However, sometimes the loss functions are complicated, therefore residual is not equivalent to gradient. GBM can handle other types of loss functions, and the target it use is negative gradient, so every single step - the regression tree is fit on negative gradient, no more “residual” . In some contexts it is also called pseudo-residual, I guess we usually just use “residual” in regression problem, and it could say negative gradient here is the approximation of residual.
In XGBoost framework, they use second-order approximation for objective function:
\[
\begin{aligned}
\mathcal{L}^{(t)} =& \sum^{n}_{i=1} \left[ l\left(y_{i}, \hat{y}_{i}^{(t-1)} + f_{t}(X_{i})\right)\right] + \Omega\left(f_{t}\right) \\
\approx& \sum^{n}_{i=1} \left[ l\left(y_{i}, \hat{y}_{i}^{(t-1)}\right) + g_{i}f_{t}\left(X_{i}\right) + \frac{1}{2}h_{i}f^{2}_{t}\left(X_{i}\right) \right] + \Omega\left(f_{t}\right),\\
\end{aligned}
\]
where
\[
g_{i} = \frac{\partial l\left(y_{i}, \hat{y}_{i}^{(t-1)} \right)}{\partial \hat{y}_{i}^{(t-1)}}, ~h_{i} = \frac{\partial^{2} l\left(y_{i}, \hat{y}_{i}^{(t-1)} \right)}{\partial \left(\hat{y}_{i}^{(t-1)}\right)^{2}}
\]
are the 1st and 2nd order gradient statistics on the loss function. Removing the constant term,
\[
\mathcal{L}^{(t)} \approx \sum^{n}_{i=1} \left[ g_{i}f_{t}\left(X_{i}\right) + \frac{1}{2}h_{i}f^{2}_{t}\left(X_{i}\right) \right] + \Omega\left(f_{t}\right).
\]

Define \(I_{j} = \left\{i | q(x_{i}) = j\right\}\) as samples of leaf \(j\), then the objective function is

\[
\begin{aligned}
\mathcal{L}^{(t)} &\approx \sum^{n}_{i=1} \left[ g_{i}f_{t}\left(X_{i}\right) + \frac{1}{2}h_{i}f^{2}_{t}\left(X_{i}\right) \right] + \gamma T + \frac{1}{2}\lambda\sum^{T}_{j=1}w_{j}^{2} \\
& = \sum^{T}_{j=1}\left[ \left(\sum_{i\in I_{j}} g_{i}\right)w_{j} + \frac{1}{2}\left(\sum_{i\in I_{j}} h_{i} + \lambda\right)w_{j}^{2} \right] + \gamma T.
\end{aligned}
\]

This step shows that train \(f_{t}(X_{i})\) by minimizing loss over all samples is equivalent to heuristically find the best \(f_{t}(X_{i})\) at each step \(t\) - it shows single regression tree learning is part of the sequential learning in XGBoost (it should be true for general gradient boosting algorithms learning).

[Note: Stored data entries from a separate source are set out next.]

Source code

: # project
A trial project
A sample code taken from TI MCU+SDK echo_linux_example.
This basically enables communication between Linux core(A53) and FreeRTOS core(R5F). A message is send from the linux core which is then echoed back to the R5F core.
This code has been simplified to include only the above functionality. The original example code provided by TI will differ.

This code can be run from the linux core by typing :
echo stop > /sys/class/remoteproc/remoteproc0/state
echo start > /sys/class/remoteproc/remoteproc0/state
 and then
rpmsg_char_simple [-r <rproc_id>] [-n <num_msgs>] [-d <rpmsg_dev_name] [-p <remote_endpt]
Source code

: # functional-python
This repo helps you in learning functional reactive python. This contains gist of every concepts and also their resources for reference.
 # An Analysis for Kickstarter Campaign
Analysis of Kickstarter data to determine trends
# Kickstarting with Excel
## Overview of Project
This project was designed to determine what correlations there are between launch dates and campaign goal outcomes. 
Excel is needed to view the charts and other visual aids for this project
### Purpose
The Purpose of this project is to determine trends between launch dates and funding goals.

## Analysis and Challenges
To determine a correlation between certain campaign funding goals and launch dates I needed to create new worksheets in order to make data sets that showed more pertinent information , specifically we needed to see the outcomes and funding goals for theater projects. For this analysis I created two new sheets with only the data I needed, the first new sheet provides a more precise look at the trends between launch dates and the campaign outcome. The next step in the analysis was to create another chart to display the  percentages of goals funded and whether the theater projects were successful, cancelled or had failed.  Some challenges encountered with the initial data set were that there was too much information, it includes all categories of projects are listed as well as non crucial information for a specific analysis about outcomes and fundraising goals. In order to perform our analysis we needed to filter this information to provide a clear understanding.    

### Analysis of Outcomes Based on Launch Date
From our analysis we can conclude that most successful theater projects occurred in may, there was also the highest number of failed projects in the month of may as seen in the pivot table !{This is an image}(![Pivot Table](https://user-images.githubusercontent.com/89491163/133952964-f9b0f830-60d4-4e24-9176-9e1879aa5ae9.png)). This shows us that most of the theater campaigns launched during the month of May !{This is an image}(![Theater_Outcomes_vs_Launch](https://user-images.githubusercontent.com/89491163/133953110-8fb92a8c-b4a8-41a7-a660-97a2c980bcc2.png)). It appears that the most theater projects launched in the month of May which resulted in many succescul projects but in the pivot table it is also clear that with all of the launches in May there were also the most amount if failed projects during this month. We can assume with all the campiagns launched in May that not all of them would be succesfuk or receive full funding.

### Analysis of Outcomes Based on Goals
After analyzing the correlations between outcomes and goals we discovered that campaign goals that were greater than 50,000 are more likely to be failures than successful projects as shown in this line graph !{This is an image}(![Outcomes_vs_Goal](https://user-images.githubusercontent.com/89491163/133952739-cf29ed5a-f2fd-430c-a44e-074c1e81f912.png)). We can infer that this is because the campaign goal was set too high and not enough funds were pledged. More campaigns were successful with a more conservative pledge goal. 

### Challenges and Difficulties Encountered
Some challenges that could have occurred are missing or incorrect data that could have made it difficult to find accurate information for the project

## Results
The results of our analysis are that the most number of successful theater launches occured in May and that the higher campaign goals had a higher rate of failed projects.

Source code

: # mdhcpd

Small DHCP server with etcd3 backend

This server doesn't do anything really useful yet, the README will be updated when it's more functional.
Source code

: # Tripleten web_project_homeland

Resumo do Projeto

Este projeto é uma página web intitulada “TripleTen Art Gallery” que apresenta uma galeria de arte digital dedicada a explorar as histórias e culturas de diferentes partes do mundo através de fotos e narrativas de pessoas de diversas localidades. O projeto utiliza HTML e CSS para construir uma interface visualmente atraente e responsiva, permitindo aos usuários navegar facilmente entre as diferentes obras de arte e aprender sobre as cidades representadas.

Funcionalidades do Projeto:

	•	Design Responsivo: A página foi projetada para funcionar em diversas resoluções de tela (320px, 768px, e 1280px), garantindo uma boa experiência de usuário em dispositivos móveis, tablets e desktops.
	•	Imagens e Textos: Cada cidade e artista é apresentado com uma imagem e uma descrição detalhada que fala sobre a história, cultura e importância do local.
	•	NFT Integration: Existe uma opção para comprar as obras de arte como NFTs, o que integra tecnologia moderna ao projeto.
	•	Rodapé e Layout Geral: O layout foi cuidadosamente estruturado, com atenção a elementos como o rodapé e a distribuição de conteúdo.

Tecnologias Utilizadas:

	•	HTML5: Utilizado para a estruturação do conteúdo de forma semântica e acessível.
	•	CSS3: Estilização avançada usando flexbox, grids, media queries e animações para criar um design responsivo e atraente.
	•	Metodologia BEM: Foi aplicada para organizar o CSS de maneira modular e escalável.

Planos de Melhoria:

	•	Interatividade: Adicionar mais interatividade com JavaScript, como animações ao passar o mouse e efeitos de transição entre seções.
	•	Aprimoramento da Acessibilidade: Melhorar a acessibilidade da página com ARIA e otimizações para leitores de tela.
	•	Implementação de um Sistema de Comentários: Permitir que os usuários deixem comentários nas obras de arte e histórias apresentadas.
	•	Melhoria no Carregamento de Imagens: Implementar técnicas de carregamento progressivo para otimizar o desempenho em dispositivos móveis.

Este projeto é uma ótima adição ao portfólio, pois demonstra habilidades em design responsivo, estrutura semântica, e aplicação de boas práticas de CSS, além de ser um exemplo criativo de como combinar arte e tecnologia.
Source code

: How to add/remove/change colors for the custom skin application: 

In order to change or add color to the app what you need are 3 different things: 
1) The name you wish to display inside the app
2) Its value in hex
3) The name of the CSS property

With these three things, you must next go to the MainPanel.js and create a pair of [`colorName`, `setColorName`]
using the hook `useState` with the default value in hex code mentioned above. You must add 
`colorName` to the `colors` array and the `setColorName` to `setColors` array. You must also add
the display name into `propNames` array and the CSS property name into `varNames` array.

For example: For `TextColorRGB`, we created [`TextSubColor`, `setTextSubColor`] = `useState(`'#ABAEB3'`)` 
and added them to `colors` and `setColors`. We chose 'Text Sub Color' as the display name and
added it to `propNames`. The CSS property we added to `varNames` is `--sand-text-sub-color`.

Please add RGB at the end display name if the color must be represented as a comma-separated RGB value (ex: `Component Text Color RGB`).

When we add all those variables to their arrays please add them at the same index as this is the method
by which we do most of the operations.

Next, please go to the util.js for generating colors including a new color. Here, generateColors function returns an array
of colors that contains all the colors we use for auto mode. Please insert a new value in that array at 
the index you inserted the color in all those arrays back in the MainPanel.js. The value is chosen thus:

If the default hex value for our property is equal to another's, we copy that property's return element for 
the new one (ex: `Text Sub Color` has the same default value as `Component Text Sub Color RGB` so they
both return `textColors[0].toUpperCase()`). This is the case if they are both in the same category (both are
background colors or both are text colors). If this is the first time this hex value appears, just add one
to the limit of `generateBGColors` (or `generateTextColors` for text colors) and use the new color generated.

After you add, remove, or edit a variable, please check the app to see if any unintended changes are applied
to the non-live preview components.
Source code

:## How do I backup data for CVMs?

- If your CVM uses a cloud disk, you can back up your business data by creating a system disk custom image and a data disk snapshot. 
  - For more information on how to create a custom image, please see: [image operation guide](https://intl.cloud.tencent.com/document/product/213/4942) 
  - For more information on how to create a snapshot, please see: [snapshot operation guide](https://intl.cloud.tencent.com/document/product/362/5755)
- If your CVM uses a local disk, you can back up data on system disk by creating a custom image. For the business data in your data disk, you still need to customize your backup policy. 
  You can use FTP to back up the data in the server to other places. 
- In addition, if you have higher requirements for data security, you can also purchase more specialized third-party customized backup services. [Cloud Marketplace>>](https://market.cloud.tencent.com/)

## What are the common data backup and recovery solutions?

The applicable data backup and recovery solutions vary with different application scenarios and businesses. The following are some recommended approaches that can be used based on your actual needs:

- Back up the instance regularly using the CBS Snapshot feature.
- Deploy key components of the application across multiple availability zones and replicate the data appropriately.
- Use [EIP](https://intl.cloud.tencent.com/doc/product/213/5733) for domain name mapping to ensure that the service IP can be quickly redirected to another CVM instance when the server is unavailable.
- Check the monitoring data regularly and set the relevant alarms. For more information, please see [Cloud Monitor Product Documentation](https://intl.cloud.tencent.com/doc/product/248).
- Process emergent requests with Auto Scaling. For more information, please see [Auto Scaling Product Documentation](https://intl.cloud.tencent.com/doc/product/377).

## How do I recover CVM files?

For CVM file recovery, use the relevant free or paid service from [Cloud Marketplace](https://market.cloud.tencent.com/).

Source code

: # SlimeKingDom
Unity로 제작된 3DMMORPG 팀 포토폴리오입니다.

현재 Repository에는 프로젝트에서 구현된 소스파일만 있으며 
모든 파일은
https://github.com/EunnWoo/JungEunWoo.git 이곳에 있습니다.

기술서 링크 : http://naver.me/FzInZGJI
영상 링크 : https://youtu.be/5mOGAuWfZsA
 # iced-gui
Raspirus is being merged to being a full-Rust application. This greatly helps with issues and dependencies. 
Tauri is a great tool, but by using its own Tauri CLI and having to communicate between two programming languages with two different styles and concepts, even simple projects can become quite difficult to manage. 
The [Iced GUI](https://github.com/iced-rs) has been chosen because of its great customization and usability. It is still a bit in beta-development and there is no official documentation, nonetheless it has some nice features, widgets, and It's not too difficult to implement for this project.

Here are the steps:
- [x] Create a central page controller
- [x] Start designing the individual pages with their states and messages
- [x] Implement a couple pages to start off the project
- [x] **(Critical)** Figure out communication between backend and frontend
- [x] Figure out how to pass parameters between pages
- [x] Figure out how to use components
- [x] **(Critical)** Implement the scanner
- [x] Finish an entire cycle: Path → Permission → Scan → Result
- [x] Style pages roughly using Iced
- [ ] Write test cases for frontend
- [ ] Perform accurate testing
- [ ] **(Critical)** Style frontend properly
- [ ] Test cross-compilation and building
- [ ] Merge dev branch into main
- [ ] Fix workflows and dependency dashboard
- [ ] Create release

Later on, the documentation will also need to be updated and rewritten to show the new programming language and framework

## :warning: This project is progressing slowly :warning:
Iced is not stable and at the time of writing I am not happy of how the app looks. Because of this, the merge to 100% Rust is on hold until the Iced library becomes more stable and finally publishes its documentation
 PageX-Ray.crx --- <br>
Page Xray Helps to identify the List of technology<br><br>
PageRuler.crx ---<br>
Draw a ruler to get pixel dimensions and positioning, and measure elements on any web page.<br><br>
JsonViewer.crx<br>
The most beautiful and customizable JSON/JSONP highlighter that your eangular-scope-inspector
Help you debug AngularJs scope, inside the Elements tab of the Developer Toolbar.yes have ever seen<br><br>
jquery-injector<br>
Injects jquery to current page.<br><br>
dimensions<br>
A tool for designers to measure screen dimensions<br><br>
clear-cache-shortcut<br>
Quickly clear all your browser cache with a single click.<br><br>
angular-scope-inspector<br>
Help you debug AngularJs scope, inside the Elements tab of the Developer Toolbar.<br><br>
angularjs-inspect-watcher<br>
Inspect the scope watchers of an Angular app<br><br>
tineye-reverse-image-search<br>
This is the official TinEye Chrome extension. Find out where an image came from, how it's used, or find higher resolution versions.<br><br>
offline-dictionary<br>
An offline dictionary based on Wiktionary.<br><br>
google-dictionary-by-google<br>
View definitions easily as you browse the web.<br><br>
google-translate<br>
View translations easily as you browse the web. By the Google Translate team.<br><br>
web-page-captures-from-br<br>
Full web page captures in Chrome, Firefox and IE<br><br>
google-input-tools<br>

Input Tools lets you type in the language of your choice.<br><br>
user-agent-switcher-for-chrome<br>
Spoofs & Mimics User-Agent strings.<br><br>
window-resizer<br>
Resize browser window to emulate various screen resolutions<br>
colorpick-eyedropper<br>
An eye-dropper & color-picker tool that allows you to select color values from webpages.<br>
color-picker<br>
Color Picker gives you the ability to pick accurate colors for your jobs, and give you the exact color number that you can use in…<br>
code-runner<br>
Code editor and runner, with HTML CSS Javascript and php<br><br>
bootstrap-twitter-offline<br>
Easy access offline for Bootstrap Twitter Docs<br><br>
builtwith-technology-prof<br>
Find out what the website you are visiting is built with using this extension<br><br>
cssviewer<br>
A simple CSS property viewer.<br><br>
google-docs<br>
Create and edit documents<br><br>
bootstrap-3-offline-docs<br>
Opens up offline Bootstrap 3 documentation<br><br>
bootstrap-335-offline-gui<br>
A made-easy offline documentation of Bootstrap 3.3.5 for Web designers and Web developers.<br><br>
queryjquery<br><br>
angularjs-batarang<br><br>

Minimizing total loss & Training single regression tree

For a fixed structure regression tree \(q(x)\), the optimal weight of leaf \(j\) is
\[
w_{j} = -\frac{\sum_{i\in I_{j}} g_{i}}{\sum_{i\in I_{j}} h_{i} + \lambda}
\]
with corresponding optimal value
\[
\mathcal{L}^{(t)}(q) = -\frac{1}{2}\sum^{T}_{j=1} \frac{\left(\sum_{i\in I_{j}} g_{i}\right)^{2}}{\sum_{i\in I_{j}} h_{i} + \lambda} + \gamma T.
\]
This equation can be used as a scoring function to measure the quality of a tree structure, like impurity score.
Then the node are splited into left and right branches, suppose \(I_{L}\) and \(I_{R}\) are the samples of left and right child nodes, let \(I = I_{L}\cup I_{R}\), the loss reduction after split is
\[
\mathcal{L}_{\text{split}} = \frac{1}{2}\left[ \frac{\left(\sum_{i\in I_{L}} g_{i}\right)^{2}}{\sum_{i\in I_{L}} h_{i} + \lambda} + \frac{\left(\sum_{i\in I_{R}} g_{i}\right)^{2}}{\sum_{i\in I_{R}} h_{i} + \lambda} - \frac{\left(\sum_{i\in I} g_{i}\right)^{2}}{\sum_{i\in I} h_{i} + \lambda} \right] - \gamma
\]

2.3 Shrinkage and Subsampling

Besides the approximation and regularized objective function, compared with regular GBM, XGBoost also apply two tricks to prevent overfitting:

Shrinkage: multiply a weight (between 0 and 1) to each new added tree to reduce the influence of individual tree for further trees to improve the model, this weight is usually also interpreted as learning rate. Notice that this weight is added in the loss function rather than model form, the model is still

\[
\hat{y}_{i} = \sum^{K}_{k=1}f_{k}\left(X_{i}\right),
\]

Subsampling: this is same with Random Forest (bootstrap), with both samples and features get sampled when fitting a new regression tree.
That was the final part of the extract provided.